You don't really need to choose the hairdryer itself based on your hair type, but you might need to switch the attachments.
Reed said that you don’t really need to choose the hairdryer itself based on your hair type, but you might need to switch the attachments. "One size fits all if it’s a good quality dryer but if you have curly hair you might want a diffuser, and it’s good to have a couple of heat settings for finer hair, too."
In terms of the ionic and tourmaline stuff? Ionic airflow works by transferring negative ions to the hair, which makes it dry faster as water is positively charged. It can also help minimise frizz by cancelling out static, so most mid-range and high-end hairdryers will use some form of this technology. As for tourmaline? Using tourmaline coating or tourmaline elements is one way that hairdryers can filter the air to make it ionic.
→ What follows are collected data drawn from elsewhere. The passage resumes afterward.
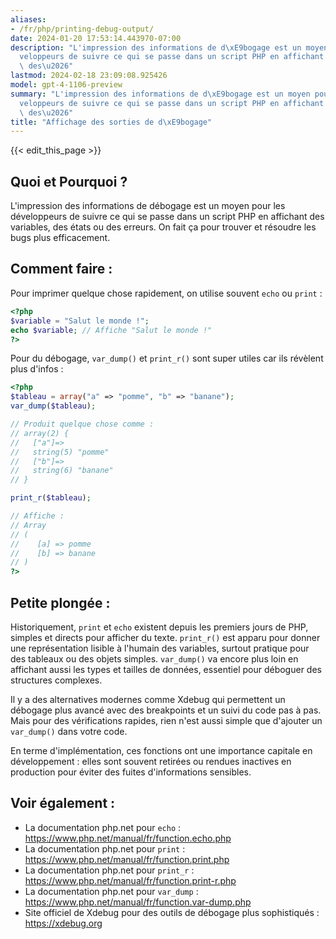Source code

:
 ```yaml
---
aliases:
- /fr/php/printing-debug-output/
date: 2024-01-20 17:53:14.443970-07:00
description: "L'impression des informations de d\xE9bogage est un moyen pour les d\xE9\
  veloppeurs de suivre ce qui se passe dans un script PHP en affichant des variables,\
  \ des\u2026"
lastmod: 2024-02-18 23:09:08.925426
model: gpt-4-1106-preview
summary: "L'impression des informations de d\xE9bogage est un moyen pour les d\xE9\
  veloppeurs de suivre ce qui se passe dans un script PHP en affichant des variables,\
  \ des\u2026"
title: "Affichage des sorties de d\xE9bogage"
---
```


{{< edit_this_page >}}

## Quoi et Pourquoi ?

L'impression des informations de débogage est un moyen pour les développeurs de suivre ce qui se passe dans un script PHP en affichant des variables, des états ou des erreurs. On fait ça pour trouver et résoudre les bugs plus efficacement.

## Comment faire :

Pour imprimer quelque chose rapidement, on utilise souvent `echo` ou `print` :

```PHP
<?php
$variable = "Salut le monde !";
echo $variable; // Affiche "Salut le monde !"
?>
```

Pour du débogage, `var_dump()` et `print_r()` sont super utiles car ils révèlent plus d'infos :

```PHP
<?php
$tableau = array("a" => "pomme", "b" => "banane");
var_dump($tableau);

// Produit quelque chose comme :
// array(2) {
//   ["a"]=>
//   string(5) "pomme"
//   ["b"]=>
//   string(6) "banane"
// }

print_r($tableau);

// Affiche :
// Array
// (
//    [a] => pomme
//    [b] => banane
// )
?>
```

## Petite plongée :

Historiquement, `print` et `echo` existent depuis les premiers jours de PHP, simples et directs pour afficher du texte. `print_r()` est apparu pour donner une représentation lisible à l'humain des variables, surtout pratique pour des tableaux ou des objets simples. `var_dump()` va encore plus loin en affichant aussi les types et tailles de données, essentiel pour déboguer des structures complexes.

Il y a des alternatives modernes comme Xdebug qui permettent un débogage plus avancé avec des breakpoints et un suivi du code pas à pas. Mais pour des vérifications rapides, rien n'est aussi simple que d'ajouter un `var_dump()` dans votre code.

En terme d'implémentation, ces fonctions ont une importance capitale en développement : elles sont souvent retirées ou rendues inactives en production pour éviter des fuites d'informations sensibles.

## Voir également :

- La documentation php.net pour `echo` : https://www.php.net/manual/fr/function.echo.php
- La documentation php.net pour `print` : https://www.php.net/manual/fr/function.print.php
- La documentation php.net pour `print_r` : https://www.php.net/manual/fr/function.print-r.php
- La documentation php.net pour `var_dump` : https://www.php.net/manual/fr/function.var-dump.php
- Site officiel de Xdebug pour des outils de débogage plus sophistiqués : https://xdebug.org
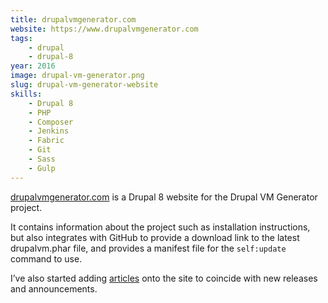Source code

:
 ```yaml
---
title: drupalvmgenerator.com
website: https://www.drupalvmgenerator.com
tags:
    - drupal
    - drupal-8
year: 2016
image: drupal-vm-generator.png
slug: drupal-vm-generator-website
skills:
    - Drupal 8
    - PHP
    - Composer
    - Jenkins
    - Fabric
    - Git
    - Sass
    - Gulp
---
```

[drupalvmgenerator.com][1] is a Drupal 8 website for the Drupal VM Generator project.

It contains information about the project such as installation instructions, but also integrates with GitHub to provide a download link to the latest drupalvm.phar file, and provides a manifest file for the `self:update` command to use.

I’ve also started adding [articles][2] onto the site to coincide with new releases and announcements.

[1]: https://www.drupalvmgenerator.com
[2]: https://www.drupalvmgenerator.com/articles
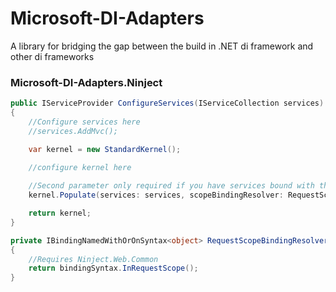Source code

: # Microsoft-DI-Adapters
A library for bridging the gap between the build in .NET di framework and other di frameworks

### Microsoft-DI-Adapters.Ninject
```C#
public IServiceProvider ConfigureServices(IServiceCollection services)
{
    //Configure services here
    //services.AddMvc();

    var kernel = new StandardKernel();

    //configure kernel here
   
    //Second parameter only required if you have services bound with the ServiceLifeTime.Scoped
    kernel.Populate(services: services, scopeBindingResolver: RequestScopeBindingResolver);

    return kernel;
}

private IBindingNamedWithOrOnSyntax<object> RequestScopeBindingResolver(ServiceDescriptor serviceDescriptor, IBindingInSyntax<object> bindingSyntax)
{
    //Requires Ninject.Web.Common
    return bindingSyntax.InRequestScope();
}
```

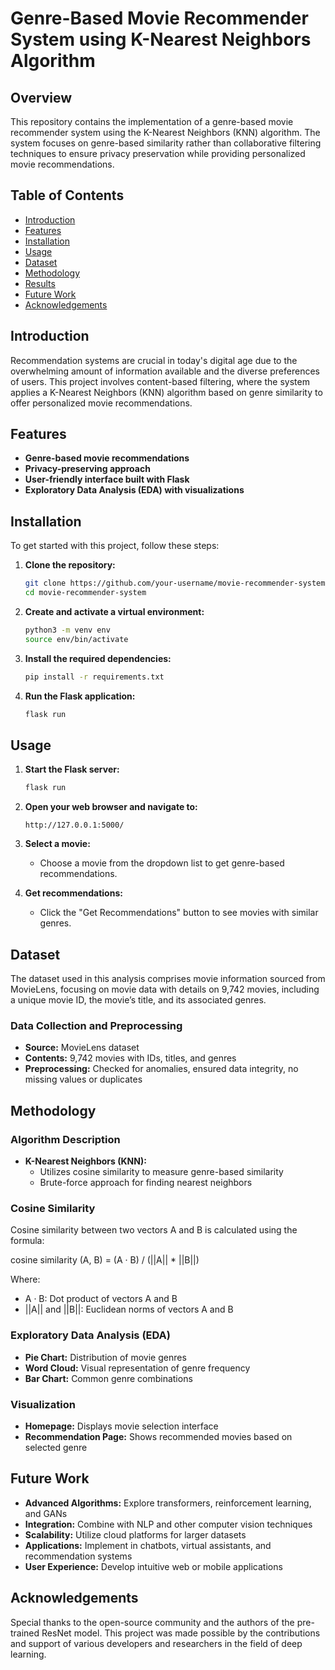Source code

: # Genre-Based Movie Recommender System using K-Nearest Neighbors Algorithm

## Overview

This repository contains the implementation of a genre-based movie recommender system using the K-Nearest Neighbors (KNN) algorithm. The system focuses on genre-based similarity rather than collaborative filtering techniques to ensure privacy preservation while providing personalized movie recommendations.

## Table of Contents

- [Introduction](#introduction)
- [Features](#features)
- [Installation](#installation)
- [Usage](#usage)
- [Dataset](#dataset)
- [Methodology](#methodology)
- [Results](#results)
- [Future Work](#future-work)
- [Acknowledgements](#acknowledgements)

## Introduction

Recommendation systems are crucial in today's digital age due to the overwhelming amount of information available and the diverse preferences of users. This project involves content-based filtering, where the system applies a K-Nearest Neighbors (KNN) algorithm based on genre similarity to offer personalized movie recommendations.

## Features

- **Genre-based movie recommendations**
- **Privacy-preserving approach**
- **User-friendly interface built with Flask**
- **Exploratory Data Analysis (EDA) with visualizations**

## Installation

To get started with this project, follow these steps:

1. **Clone the repository:**
    ```bash
    git clone https://github.com/your-username/movie-recommender-system.git
    cd movie-recommender-system
    ```

2. **Create and activate a virtual environment:**
    ```bash
    python3 -m venv env
    source env/bin/activate
    ```

3. **Install the required dependencies:**
    ```bash
    pip install -r requirements.txt
    ```

4. **Run the Flask application:**
    ```bash
    flask run
    ```

## Usage

1. **Start the Flask server:**
    ```bash
    flask run
    ```

2. **Open your web browser and navigate to:**
    ```
    http://127.0.0.1:5000/
    ```

3. **Select a movie:**
    - Choose a movie from the dropdown list to get genre-based recommendations.
    
4. **Get recommendations:**
    - Click the "Get Recommendations" button to see movies with similar genres.

## Dataset

The dataset used in this analysis comprises movie information sourced from MovieLens, focusing on movie data with details on 9,742 movies, including a unique movie ID, the movie’s title, and its associated genres.

### Data Collection and Preprocessing

- **Source:** MovieLens dataset
- **Contents:** 9,742 movies with IDs, titles, and genres
- **Preprocessing:** Checked for anomalies, ensured data integrity, no missing values or duplicates

## Methodology

### Algorithm Description

- **K-Nearest Neighbors (KNN):**
  - Utilizes cosine similarity to measure genre-based similarity
  - Brute-force approach for finding nearest neighbors

### Cosine Similarity

Cosine similarity between two vectors A and B is calculated using the formula:

cosine similarity (A, B) = (A · B) / (||A|| * ||B||)

Where:
- A · B: Dot product of vectors A and B
- ||A|| and ||B||: Euclidean norms of vectors A and B

### Exploratory Data Analysis (EDA)

- **Pie Chart:** Distribution of movie genres
- **Word Cloud:** Visual representation of genre frequency
- **Bar Chart:** Common genre combinations

### Visualization

- **Homepage:** Displays movie selection interface
- **Recommendation Page:** Shows recommended movies based on selected genre

## Future Work

- **Advanced Algorithms:** Explore transformers, reinforcement learning, and GANs
- **Integration:** Combine with NLP and other computer vision techniques
- **Scalability:** Utilize cloud platforms for larger datasets
- **Applications:** Implement in chatbots, virtual assistants, and recommendation systems
- **User Experience:** Develop intuitive web or mobile applications

## Acknowledgements

Special thanks to the open-source community and the authors of the pre-trained ResNet model. This project was made possible by the contributions and support of various developers and researchers in the field of deep learning.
I don’t know what your budget is but I have to say that for me, the Dyson Airwrap has been well worth it. I mistakenly thought it was a tong for a really long time and so didn’t bother with it, but the Complete set has a dryer attachment, curling barrels, smoothing brushes and a round brush. I’ve tried a lot of hairdryers, hot rollers, hot brushes and tongs in my time but Airwrap gives me the most salon-worthy results consistently. When I’m blow-drying, I often miss spots at the back of my hair near my roots, or fail to get the correct tension, meaning my hair drops and goes frizzy quickly. Airwrap has been a game-changer for me but I appreciate that not everyone can justify the price tag. Whenever I get a blow-dry the stylist tends to use velcro rollers on me, and this is still a great way to add bounce to your hair. TRESemmé Salon Professional Volume Rollers do the trick if you have the patience. Otherwise, the BaByliss Big Hair Spinning Brush has legions of loyal fans.
Reed also said that if you’ve been disappointed with your results at home for a long time, you need to consider products, too. "Lots of my clients complain that they can’t get their hair to look the way they want at home and then when I ask them if they use any products, they say, 'Well, sometimes,' which always makes me chuckle," said Reed. "A really big part of blow-drying is the prep products you use. I always start with L’Oréal Professionnel Mythic Oil, which smooths the cuticle and has a bit of alcohol in it to stop you getting any build-up on the hair. It really gives the hair the slip you need to style it easily. It moisturises and gives some heat protection. And then Tecni.ART Pli Shaper – there’s not a head I touch that I don’t use Pli on. It’s thermoactive and whatever you’re doing with heat, you can use it. It’s a primer and a styler, and it’s got a cumulative hold, so the more you add, the more hold you get. It never goes crispy or crunchy." (I am sure Pli has been used on me during roughly 95% of the salon blow-dries I’ve had, and I’m adding some to my basket as I type this.)
Emma, I hope this helps. It’s a lot to take in, I know, but hopefully you can make an informed decision now based on which features matter the most to you with what you’re trying to achieve. One final tip? If you get a lot of tangles as you blow-dry, Reed advised: "Get the hairdryer really cold and then blast the knots, it’ll take them out without any damage!"